1. Blocking Artifacts

The most recognizable artifact in compressed video is blocking – visible boundaries between processing blocks that appear as a grid-like pattern, especially in flat or low-contrast areas.

Blocking occurs because modern codecs divide frames into blocks (typically 4×4 to 32×32 pixels) and process each block independently. When quantization is coarse (high QP values), each block gets quantized to slightly different values, creating discontinuous jumps at block boundaries.

Why it happens: Block-based transform coding processes each block independently. At low bitrates, coarse quantization means adjacent blocks may have significantly different average values, creating visible seams.

Blocking is most noticeable in:

Dark or shadow areas with limited color variation
Slow-moving or static scenes
Flat backgrounds like walls or skies
Low bitrate encodes (especially at high resolutions)

Use the widget below to see how blocking increases with compression severity.
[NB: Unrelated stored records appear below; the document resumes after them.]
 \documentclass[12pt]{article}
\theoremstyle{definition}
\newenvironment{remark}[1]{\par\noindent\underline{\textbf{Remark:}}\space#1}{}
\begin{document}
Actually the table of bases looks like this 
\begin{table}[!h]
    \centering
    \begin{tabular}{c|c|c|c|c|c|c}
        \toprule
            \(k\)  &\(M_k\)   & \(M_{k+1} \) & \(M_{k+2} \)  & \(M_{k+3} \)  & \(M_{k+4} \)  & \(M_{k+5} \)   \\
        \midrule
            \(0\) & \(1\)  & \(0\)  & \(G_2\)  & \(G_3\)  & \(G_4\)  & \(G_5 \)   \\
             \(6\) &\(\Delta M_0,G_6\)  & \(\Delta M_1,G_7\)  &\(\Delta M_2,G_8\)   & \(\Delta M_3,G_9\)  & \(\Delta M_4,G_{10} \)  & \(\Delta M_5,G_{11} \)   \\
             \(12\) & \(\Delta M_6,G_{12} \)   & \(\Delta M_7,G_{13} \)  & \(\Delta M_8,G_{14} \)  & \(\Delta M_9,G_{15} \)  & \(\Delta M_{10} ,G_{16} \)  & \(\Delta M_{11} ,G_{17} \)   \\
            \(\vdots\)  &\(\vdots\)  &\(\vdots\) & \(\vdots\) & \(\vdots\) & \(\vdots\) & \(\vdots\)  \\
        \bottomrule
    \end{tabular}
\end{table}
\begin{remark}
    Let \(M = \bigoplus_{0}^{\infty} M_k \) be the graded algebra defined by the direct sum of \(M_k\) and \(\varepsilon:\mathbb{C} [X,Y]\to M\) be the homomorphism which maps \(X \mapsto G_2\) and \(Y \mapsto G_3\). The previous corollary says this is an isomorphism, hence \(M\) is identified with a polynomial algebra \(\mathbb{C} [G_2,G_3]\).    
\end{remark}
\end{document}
Notice how the block boundaries become more pronounced as the quantization parameter increases.

2. Ringing Artifacts (Gibbs Phenomenon)

Ringing appears as oscillating patterns or "halos" around sharp edges in the image, particularly noticeable around high-contrast transitions like text on backgrounds or object boundaries.

This artifact stems from the Gibbs phenomenon in Fourier analysis: when we represent a discontinuous function (like a sharp edge) using a finite series of sinusoids (frequency components), we get overshoot and ringing near the discontinuity.
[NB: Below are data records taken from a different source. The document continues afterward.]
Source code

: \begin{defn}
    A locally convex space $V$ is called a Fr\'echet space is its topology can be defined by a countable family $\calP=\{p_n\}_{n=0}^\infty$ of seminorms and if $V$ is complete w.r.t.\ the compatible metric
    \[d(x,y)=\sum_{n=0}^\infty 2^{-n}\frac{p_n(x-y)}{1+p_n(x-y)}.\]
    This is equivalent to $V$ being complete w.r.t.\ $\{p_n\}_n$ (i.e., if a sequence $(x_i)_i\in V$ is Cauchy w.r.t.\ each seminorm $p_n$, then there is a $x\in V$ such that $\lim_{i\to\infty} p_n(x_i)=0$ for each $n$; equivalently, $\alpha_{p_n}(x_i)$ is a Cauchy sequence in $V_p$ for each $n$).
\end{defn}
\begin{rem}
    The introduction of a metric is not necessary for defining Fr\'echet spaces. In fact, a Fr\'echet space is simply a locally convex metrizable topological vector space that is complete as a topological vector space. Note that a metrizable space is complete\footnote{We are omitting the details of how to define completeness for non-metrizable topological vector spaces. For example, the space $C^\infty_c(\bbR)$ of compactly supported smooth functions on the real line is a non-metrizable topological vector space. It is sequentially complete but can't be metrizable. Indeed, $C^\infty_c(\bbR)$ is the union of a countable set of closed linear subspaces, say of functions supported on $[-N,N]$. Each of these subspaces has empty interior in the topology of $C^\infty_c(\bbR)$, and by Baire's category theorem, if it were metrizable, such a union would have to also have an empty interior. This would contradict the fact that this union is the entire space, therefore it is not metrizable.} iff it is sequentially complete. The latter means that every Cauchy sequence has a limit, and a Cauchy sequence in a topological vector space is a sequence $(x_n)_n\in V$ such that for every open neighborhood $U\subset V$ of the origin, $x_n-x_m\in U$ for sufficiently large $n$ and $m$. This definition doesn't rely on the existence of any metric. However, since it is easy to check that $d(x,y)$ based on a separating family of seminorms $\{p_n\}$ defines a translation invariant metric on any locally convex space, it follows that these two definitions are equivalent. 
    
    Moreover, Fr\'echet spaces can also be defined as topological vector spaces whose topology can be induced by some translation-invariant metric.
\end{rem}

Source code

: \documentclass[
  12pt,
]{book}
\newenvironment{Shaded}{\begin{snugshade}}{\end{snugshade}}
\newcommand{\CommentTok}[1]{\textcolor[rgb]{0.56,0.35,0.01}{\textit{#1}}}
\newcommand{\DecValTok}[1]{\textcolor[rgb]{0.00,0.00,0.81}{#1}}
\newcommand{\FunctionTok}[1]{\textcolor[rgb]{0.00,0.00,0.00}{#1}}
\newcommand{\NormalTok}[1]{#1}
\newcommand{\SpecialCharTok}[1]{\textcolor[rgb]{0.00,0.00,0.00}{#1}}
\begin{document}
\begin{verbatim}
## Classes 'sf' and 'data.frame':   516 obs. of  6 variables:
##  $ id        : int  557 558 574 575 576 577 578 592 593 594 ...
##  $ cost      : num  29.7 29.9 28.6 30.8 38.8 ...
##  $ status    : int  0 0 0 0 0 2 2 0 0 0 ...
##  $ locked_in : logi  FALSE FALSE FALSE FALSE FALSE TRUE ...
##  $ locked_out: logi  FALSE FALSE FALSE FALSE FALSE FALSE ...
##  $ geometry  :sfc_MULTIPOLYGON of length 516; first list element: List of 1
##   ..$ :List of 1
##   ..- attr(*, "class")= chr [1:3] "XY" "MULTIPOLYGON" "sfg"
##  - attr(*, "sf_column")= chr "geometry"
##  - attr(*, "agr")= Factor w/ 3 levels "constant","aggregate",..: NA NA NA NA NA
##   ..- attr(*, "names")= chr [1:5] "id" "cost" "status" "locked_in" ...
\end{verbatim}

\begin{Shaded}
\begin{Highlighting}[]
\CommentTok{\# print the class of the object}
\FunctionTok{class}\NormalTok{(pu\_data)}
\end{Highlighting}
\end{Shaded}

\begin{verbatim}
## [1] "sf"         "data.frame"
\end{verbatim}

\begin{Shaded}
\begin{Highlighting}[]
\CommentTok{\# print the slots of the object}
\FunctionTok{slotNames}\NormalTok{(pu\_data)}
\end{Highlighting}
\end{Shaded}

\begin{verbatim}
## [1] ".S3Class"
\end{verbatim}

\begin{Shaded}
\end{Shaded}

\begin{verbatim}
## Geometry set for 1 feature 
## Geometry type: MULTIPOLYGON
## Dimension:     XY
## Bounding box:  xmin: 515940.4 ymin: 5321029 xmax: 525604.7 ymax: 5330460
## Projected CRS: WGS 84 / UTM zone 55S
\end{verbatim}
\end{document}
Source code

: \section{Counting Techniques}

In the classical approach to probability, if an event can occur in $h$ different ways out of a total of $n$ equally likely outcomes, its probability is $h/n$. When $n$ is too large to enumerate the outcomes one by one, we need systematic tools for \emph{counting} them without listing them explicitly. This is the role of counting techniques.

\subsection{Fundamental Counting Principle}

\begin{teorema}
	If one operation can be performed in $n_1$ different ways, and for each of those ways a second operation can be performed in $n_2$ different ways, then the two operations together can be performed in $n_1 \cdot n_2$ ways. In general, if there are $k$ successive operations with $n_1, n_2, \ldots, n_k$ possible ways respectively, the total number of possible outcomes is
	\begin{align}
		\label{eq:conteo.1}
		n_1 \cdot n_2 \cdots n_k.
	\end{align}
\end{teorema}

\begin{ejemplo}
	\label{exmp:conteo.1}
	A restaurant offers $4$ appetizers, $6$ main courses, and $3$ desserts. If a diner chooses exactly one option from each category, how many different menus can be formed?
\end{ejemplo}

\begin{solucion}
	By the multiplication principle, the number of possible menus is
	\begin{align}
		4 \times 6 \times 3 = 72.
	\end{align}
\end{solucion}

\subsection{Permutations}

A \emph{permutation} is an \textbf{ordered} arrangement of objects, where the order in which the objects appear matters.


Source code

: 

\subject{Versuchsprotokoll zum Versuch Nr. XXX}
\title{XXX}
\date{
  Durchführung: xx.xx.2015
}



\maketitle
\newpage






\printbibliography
In video codecs, the Discrete Cosine Transform (DCT) represents image blocks as sums of cosine functions. When we quantize (especially aggressively), we lose some high-frequency components needed to accurately represent sharp edges, causing the reconstruction to overshoot and undershoot around edges.

Why it happens: Quantization removes high-frequency DCT coefficients needed to represent sharp transitions. The reconstruction approximates the edge using fewer frequencies, causing oscillations (ringing) around the true edge position.

Ringing is particularly problematic with:

Text and graphics overlays
Sharp object boundaries
High-contrast edges in scenes
Animated content with crisp lines

3. Banding / Contouring

Banding (also called contouring) appears as visible steps or bands in smooth gradients that should appear continuous, such as skies, walls, or gradual lighting transitions.

This occurs when quantization is too coarse in the DC (average) or low-frequency AC coefficients of the transform. Instead of smoothly varying pixel values, we get quantized levels that create visible bands.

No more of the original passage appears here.